Mucho antes Eden atraviesa una época nietzschiana donde su justificado rechazo a sus semejantes se vuelve momentaneamente más siniestro: “soy oponente del socialismo, lo mismo que soy contrario a una democracia híbrida, mestiza, que no es más que un pseudosocialismo enmascarado…yo soy un reaccionario”. El problema de dicha filosofía es que un individualismo sano y una misantropía lúcida dan paso a unas consignas solapadamente racistas y belicistas, con la crueldad como eje central. Un maniqueismo de fuertes y débiles, que asoló el siglo XX, desde Auschwitz a Wall Street, donde prima la diferencia de clases y un egoismo salvaje y cruel. Eden pasa de ser un proletario a detestar a los de su condición: “Más vale un tonto ignorante que un tonto  ilustrado”, dice una frase de Moliere, y Eden, momentaneamente repito, se convierte en un ejemplo de esta frase. Se convierte en un engreido, arrogante, que se cree superior a los demás por el mero hecho de tener una vasta cultura. La cultura creo yo que entre otra muchas cosas debe servir para aprender a ser humildes, no para tener un ridículo afán de quedar por encima de personas que no han leído tal libro o visto tal película.

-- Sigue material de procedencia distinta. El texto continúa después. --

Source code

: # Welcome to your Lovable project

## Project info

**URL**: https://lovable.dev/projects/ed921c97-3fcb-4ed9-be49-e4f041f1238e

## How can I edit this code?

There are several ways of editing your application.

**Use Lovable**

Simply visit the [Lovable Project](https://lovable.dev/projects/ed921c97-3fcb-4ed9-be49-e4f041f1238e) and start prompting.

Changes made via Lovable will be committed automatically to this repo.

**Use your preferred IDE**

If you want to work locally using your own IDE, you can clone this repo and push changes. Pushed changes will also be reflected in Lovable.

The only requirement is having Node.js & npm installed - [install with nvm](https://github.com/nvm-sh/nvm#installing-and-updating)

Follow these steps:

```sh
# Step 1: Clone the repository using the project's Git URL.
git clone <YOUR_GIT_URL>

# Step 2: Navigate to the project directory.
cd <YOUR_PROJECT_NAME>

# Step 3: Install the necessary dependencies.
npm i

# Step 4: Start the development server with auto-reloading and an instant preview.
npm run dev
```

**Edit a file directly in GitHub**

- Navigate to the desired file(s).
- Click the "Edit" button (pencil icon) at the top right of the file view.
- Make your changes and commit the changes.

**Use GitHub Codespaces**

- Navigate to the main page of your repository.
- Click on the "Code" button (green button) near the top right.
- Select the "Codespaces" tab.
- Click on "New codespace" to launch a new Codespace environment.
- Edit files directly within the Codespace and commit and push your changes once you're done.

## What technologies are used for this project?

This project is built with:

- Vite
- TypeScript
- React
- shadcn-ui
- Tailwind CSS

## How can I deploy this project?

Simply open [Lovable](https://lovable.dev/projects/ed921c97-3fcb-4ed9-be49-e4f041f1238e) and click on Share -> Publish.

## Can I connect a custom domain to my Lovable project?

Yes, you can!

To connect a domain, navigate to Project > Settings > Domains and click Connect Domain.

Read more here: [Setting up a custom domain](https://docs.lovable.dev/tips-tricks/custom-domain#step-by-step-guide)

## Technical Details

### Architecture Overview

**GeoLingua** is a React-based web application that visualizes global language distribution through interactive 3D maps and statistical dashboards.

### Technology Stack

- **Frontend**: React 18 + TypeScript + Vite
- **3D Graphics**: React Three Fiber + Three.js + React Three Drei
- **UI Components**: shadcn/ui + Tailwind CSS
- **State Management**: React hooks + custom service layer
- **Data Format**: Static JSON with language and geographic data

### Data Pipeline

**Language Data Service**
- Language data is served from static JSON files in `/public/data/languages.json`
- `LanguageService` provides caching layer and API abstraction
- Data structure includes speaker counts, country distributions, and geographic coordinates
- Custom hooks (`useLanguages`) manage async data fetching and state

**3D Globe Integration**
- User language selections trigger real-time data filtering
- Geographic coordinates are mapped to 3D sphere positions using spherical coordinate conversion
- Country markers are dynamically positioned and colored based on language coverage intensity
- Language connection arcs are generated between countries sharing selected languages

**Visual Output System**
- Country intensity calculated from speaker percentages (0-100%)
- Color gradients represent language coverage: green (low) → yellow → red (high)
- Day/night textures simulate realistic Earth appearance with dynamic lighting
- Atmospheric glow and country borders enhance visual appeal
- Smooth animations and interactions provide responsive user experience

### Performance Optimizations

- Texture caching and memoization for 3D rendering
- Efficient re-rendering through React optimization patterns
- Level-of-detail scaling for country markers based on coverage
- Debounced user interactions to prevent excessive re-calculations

Ironicamente Eden demuestra su “superioridad moral” o su intransferible, innegociable individualismo de otra manera: cuando alcanza la fama no ejerce una justificada venganza sobre lo parásitos que quieren chupar de él. Eden está por encima de eso: los trata con educación y magnanimidad. El desprecio se lo guarda y reparte su dinero, el auténtico dios de la sociedad capitalista, entre los que ahora le jalean groseramente sin entender un ápice de su arte. Él es mas humano, en el buen sentido, que los insectos que le rodean. No hace caso al vil metal.

Eden ha llegado al final de su viaje. Apático, desprovisto de emociones, vacío, cansado. La belleza se ha extinguido. Eden es demasiado lúcido – lo peor que le puede pasar a un ser humano, tener lucidez-  y ve a los demás tal y como son. No hay nada más. Su suicidio no tiene nada de atormentado. Si acaso una cierta melancolía. Y enorme alivio.

No soy un experto en Jack London. Pero la decisión de suicidarse, multimillonario, a los 39 años, está claro que fue causado por su aversión al ser humano. Esto ocurrió cuando era un escritor reconocido. ¿Pero qué importa el reconocimiento cuando te importa un carajo la opinión de los demás?¿Cuándo te ensalzan los mismos que detestas?

Bajo su apariencia clásica, incluso con un arranque tradicional, ortodoxo, casi convencional, con sus defectos y aciertos, llamaradas de luz y contradicciones, o aparentes contradicciones, “Martin Eden” es una de visiones más  devastadoras sobre el ser humano- ese virus, como decía el agente Smith en “Matrix“- que he leído en mi vida.